Tags for Forum Posts: traffic, wightman bridge closure
What if they do ? If you sell me your ration and I use it, the net result is that you can't use your car, which is the object.
Carbon emissions trading in action on an individual rather than (as now) a corporate scale. Bingo!
But it reduces your mileage.
If I have 5000 miles and you have 5000 miles that's 10.000 miles in all.
If you sell me your ration I have 10,000 miles but you have none. Bonus - you have money to pay for your season ticket .
Solution to global warming? - nope.
Moderation of the current free market: perhaps, were John D's proposition to be picked up by, say, the Mayor of London.
Forgot the irony emoji......
Fair enough, but there still need to be solutions to minimise cut-through traffic on residential sidestreets. The loss of amenity to residents is the same whether the fuel is bought from BP or siphoned off the post-rationing black market.
There also need to be solutions to keep traffic moving on the major routes - I think you're wrong to dismiss changing road layouts and traffic light phases as "tinkering". There may at some point be a need for congestion charging and rationing and other measures to make private motor vehicle journeys less attractive, but meanwhile there are plenty of measures which local authorities can and should take in order to make other modes - cycling and public transport - more attractive.
Joe. motor traffic on residential roads will be halved. What other solution is as effective as rationing ?
It would only be halved if the sum of everyone's individual allowance was half of the total of everyone's current mileage, which seems unnecessarily punitive - there is an undeniable social utility of private motor vehicle journeys I don't want to reduce that unnecessarily.
Rather than a blanket halving of traffic on all types of streets, there need to be measures which shift traffic from less to more appropriate streets.
Like closing Wightman ?
Residents of Green Lanes might see that as unnecessarily punitive
But in addition to congestion, there is also the pollution aspect. It doesn't matter where the cars are, pollution spreads. There is no social utility in poisoning people.

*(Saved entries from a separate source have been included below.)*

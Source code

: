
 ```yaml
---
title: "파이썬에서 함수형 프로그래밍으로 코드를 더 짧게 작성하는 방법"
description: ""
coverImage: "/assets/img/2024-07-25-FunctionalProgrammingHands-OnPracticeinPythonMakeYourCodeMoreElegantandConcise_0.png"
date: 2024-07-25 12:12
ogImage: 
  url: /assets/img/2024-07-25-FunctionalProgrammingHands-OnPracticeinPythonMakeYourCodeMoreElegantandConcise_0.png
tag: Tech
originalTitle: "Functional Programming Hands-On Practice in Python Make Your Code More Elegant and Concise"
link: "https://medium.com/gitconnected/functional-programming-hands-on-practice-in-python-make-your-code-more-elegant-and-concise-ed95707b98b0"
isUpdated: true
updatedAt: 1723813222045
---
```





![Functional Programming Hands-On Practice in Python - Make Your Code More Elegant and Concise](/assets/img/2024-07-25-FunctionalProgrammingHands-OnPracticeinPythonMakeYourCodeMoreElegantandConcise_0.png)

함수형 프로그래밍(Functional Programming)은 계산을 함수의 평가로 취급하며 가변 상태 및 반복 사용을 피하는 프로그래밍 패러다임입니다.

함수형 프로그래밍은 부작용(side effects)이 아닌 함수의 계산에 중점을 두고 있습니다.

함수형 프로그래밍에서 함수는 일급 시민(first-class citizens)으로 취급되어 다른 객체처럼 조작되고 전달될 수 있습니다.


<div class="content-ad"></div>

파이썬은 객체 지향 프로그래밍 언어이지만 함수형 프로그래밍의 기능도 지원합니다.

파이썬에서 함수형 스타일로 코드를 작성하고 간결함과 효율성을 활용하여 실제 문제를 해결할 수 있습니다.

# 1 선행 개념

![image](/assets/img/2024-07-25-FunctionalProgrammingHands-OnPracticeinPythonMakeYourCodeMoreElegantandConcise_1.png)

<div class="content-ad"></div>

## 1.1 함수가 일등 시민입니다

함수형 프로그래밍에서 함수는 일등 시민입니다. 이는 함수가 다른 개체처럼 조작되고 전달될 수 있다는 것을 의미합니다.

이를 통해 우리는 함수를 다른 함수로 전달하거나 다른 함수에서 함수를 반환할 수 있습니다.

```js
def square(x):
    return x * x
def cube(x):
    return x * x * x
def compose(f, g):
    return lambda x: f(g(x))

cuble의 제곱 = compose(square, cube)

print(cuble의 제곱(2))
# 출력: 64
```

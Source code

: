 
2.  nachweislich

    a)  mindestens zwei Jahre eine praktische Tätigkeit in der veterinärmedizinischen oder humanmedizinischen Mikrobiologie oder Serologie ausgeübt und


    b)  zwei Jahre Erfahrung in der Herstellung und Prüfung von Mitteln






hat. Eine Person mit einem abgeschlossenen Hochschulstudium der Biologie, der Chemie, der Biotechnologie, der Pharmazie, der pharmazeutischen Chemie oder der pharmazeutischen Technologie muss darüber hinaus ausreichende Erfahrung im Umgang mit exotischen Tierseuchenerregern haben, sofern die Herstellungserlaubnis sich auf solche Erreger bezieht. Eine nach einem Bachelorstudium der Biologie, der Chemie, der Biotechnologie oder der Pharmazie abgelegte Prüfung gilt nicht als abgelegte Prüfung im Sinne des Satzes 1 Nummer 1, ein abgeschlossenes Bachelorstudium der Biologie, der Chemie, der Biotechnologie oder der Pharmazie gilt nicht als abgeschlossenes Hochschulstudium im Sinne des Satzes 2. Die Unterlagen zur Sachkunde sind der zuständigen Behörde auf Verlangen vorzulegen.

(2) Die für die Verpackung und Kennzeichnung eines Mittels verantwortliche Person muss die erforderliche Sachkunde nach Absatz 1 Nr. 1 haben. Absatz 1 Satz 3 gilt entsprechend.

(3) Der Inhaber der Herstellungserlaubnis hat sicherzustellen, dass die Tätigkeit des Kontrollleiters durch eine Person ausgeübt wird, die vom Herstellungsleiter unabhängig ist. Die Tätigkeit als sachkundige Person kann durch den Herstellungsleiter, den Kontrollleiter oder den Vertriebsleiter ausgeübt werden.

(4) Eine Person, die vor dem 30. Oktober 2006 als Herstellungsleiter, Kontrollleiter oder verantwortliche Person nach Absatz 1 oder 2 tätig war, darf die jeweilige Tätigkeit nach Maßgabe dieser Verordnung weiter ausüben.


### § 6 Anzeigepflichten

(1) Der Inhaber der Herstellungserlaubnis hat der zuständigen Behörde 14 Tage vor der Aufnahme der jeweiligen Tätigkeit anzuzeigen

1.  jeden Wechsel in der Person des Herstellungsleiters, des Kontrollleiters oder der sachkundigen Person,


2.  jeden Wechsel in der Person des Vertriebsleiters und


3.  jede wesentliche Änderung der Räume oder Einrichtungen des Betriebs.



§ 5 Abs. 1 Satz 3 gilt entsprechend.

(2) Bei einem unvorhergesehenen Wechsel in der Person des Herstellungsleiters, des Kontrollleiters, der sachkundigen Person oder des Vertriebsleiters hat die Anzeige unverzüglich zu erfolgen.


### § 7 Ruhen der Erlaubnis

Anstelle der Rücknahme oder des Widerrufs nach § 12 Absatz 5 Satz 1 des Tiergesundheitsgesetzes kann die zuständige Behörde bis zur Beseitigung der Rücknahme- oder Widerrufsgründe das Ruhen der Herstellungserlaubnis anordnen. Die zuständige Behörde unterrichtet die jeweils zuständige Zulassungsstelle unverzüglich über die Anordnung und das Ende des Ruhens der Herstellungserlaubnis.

The evidence shows that the current measures in place on Wightman have reduced pollution across the whole area including Turnpike Lane and Green Lanes.
Wrong, there's nowhere near enough evidence to support that conclusion. I'm surprised you'd make such a statement.
Let me rephrase, the available evidence points pretty consistently to a reduction in N02 pollution across the whole area.
I am just catching up with threads, is there any evidence of an increase?